As to the absence of verification this court has held that where an answer to a summons of garnishment is unverified the omitted oath might be added by amendment. Simmons v. J. A. Jones *775Const. Co., 72 Ga. App. 517 (4) (34 SE2d 300); Banning Cotton Mills v. George Muse Clothing Co., 42 Ga. App. 689 (157 SE 338). Cf. Neal v. Davis Foundry &c. Works, 131 Ga. 701 (63 SE 221).
Argued April 5, 1973
Decided September 6, 1973
Rehearing denied October 3, 1973
William F. Braziel, for appellants.
Friedman, Haslam & Weiner, Ronald E. Ginsberg, for appellee.
If we treat the letter as containing no oath we then find this case to be similar to Aetna Finance Co. v. Lee County Mfg., 116 Ga. App. 200 (156 SE2d 374). There the letter was not under oath and a default judgment was entered against the garnishee because the court was unaware of the letter.
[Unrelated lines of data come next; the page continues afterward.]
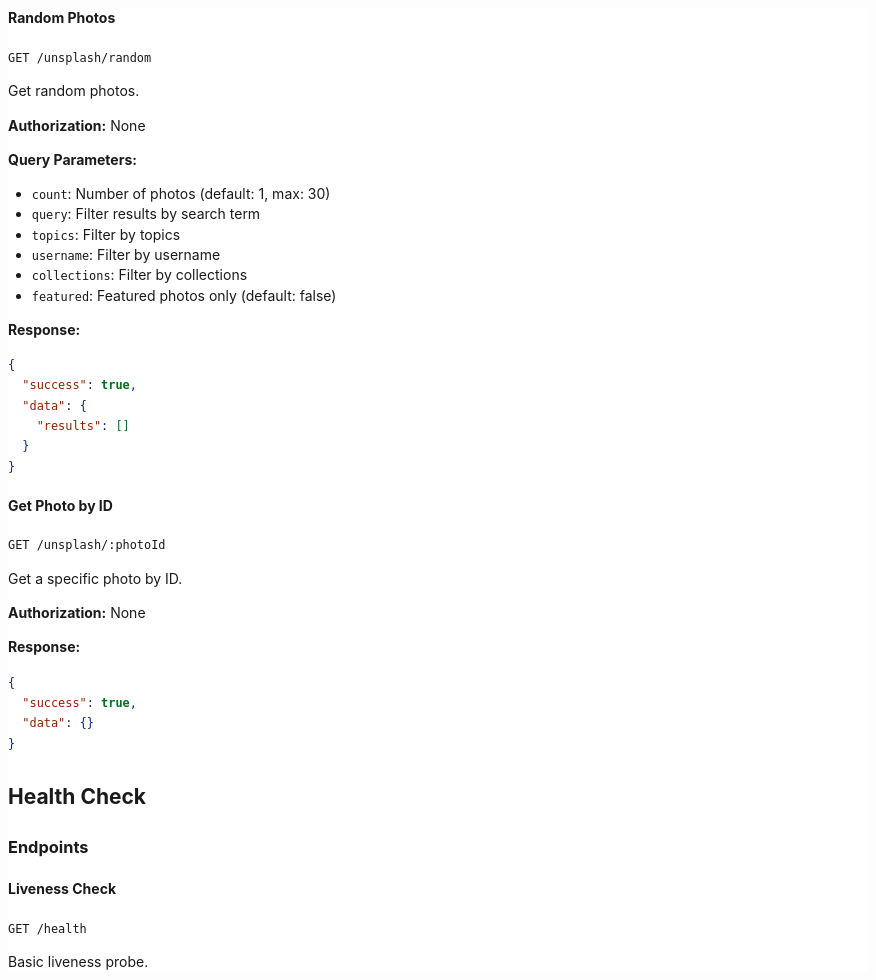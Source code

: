 #### Random Photos

```
GET /unsplash/random
```

Get random photos.

**Authorization:** None

**Query Parameters:**
- `count`: Number of photos (default: 1, max: 30)
- `query`: Filter results by search term
- `topics`: Filter by topics
- `username`: Filter by username
- `collections`: Filter by collections
- `featured`: Featured photos only (default: false)

**Response:**
```json
{
  "success": true,
  "data": {
    "results": []
  }
}
```

#### Get Photo by ID

```
GET /unsplash/:photoId
```

Get a specific photo by ID.

**Authorization:** None

**Response:**
```json
{
  "success": true,
  "data": {}
}
```

## Health Check

### Endpoints

#### Liveness Check

```
GET /health
```

Basic liveness probe.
Ten days after the default judgment had been entered the garnishee filed an answer under oath and twenty-five days after the default judgment filed a motion to set aside that judgment. This court held that the judgment was to be set aside on the same situation as appears in our case in that "The record shows that a letter asserting that it was an answer to a summons of garnishment was filed within the time required. . . ” See also Aycock v. Royal Ins. Co. Ltd., 46 Ga. App. 299 (167 SE 551).
The court did not err in considering the second pleading as an amendment or in basing its overruling of the exceptions and objections upon its sufficiency.

Judgment affirmed.

Bell, C. J., Eberhardt, P. J., Deen, Quillian, Clark and Stolz, JJ, concur. Pannell, J., concurs specially. Evans, J., dissents.